Rabbi Avi Weinstein

The Eco/Green Benefits of Kosher meat? Dubious

In Uncategorized on February 2, 2010 at 8:51 am

WaPo sees no benefit to Kosher meat when it comes to protecting the environment. Oh well, that was never the reason we did it in the first place.  Still, as everyone becomes more  aware of how hazardous these meat packing plants are to the to the natural world around us, we might think of divulging the fact that there are different standards within the kosher industry and just because it is kosher does not necessarily mean much environmentally speaking.  Because people assume that if it’s kosher, it is better on many levels. There is the danger of  customers paying a premium price for meat under false pretenses.  Guess who gets the blame for that? In the short term it may be profitable, but it is profoundly shortsighted. It is much better to be perceived as policing ourselves than it is to be “caught redhanded”! Rubashkins, anyone?

If there would be a movement by poskim to raise the profile of those slaughterhouses that are more environmentally conscious and also suggest that meat consumption be limited to shabbat and yom tov, not only would the planet benefit, but our health as well.  I never liked the eco-kosher idea, but I might prefer the “Kosher and a Kiddush Hashem” label. Just a thought.

  1. This is a good post and one very much in line with traditional Jewish ethics. As we should recall, it is assur to pass off non-kosher meat to a gentile as kosher. The reason being that even though it technically should not matter to the gentile, we cannot mislead them for our own purposes. We need to understand that Kashrut is not just a religious practice, it is a competitive marketing device that is increasingly being utilized to sell products! In order for it to continue to serve the religious purposes as well, it cannot be marketed under false pretense even when the false pretense arises spontaneously in the mind of the audience.

    • Exactly, but I’m afraid because this has been perceived as a new age Jew cause that people will not see the halachic implications of a widely held erroneous perception. What makes much of the current thinking regarding the environment suspect is that Jewish environmentalists were environmentalists first and then went fishing for sources. This fact is not lost on traditional Jews even if they don’t articulate it as such. We often feel that people are playing “Pin the Pasuk on the issue.” This gives an easy excuse not to take these issues seriously.

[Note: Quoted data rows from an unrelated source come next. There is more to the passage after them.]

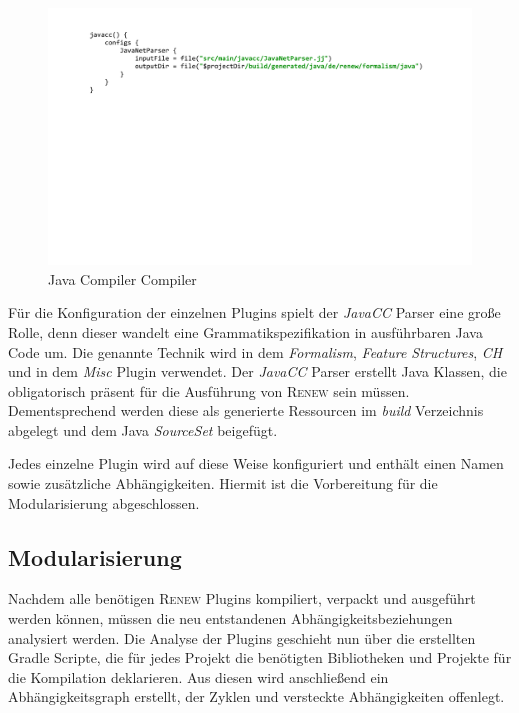 	\begin{figure}[h!]
	  \centering
	  \includegraphics[width=\textwidth]{material/images/gradle/javacc.pdf}
	  \caption{Java Compiler Compiler}
	  \label{fig:javacc}
	\end{figure}

	Für die Konfiguration der einzelnen Plugins spielt der \textit{JavaCC} Parser eine große Rolle, denn dieser wandelt eine Grammatikspezifikation in ausführbaren Java Code um. Die genannte Technik wird in dem \textit{Formalism}, \textit{Feature Structures}, \textit{CH} und in dem \textit{Misc} Plugin verwendet. Der \textit{JavaCC} Parser erstellt Java Klassen, die obligatorisch präsent für die Ausführung von \textsc{Renew} sein müssen. Dementsprechend werden diese als generierte Ressourcen im \textit{build} Verzeichnis abgelegt und dem Java \textit{SourceSet} beigefügt. \bigbreak

	Jedes einzelne Plugin wird auf diese Weise konfiguriert und enthält einen Namen sowie zusätzliche Abhängigkeiten. Hiermit ist die Vorbereitung für die Modularisierung abgeschlossen. 


\subsection{Modularisierung}	
	Nachdem alle benötigen \textsc{Renew} Plugins kompiliert, verpackt und ausgeführt werden können, müssen die neu entstandenen Abhängigkeitsbeziehungen analysiert werden. Die Analyse der Plugins geschieht nun über die erstellten Gradle Scripte, die für jedes Projekt die benötigten Bibliotheken und Projekte für die Kompilation deklarieren. Aus diesen wird anschließend ein Abhängigkeitsgraph erstellt, der Zyklen und versteckte Abhängigkeiten offenlegt. \bigbreak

  2. Absolutely agree. The problem is that it is absolutely simple to free ride on the perception and say to oneself “who does it hurt”. It starts with the Hebrew National hot dog commercial from the 1980s which implies premium quality (which is to some extent true) and then it goes over to the idea of trying to minimize suffering for animals, which is easily conflated with an environmental bent. Then you add in Eco-kosher and Hechsher Tzedek and all of the different K’s and you have a confusing mess of a market. Unfortunately, the idea of the single butcher, a particularly learned man, taking the life of an animal in reverence and holiness is long gone.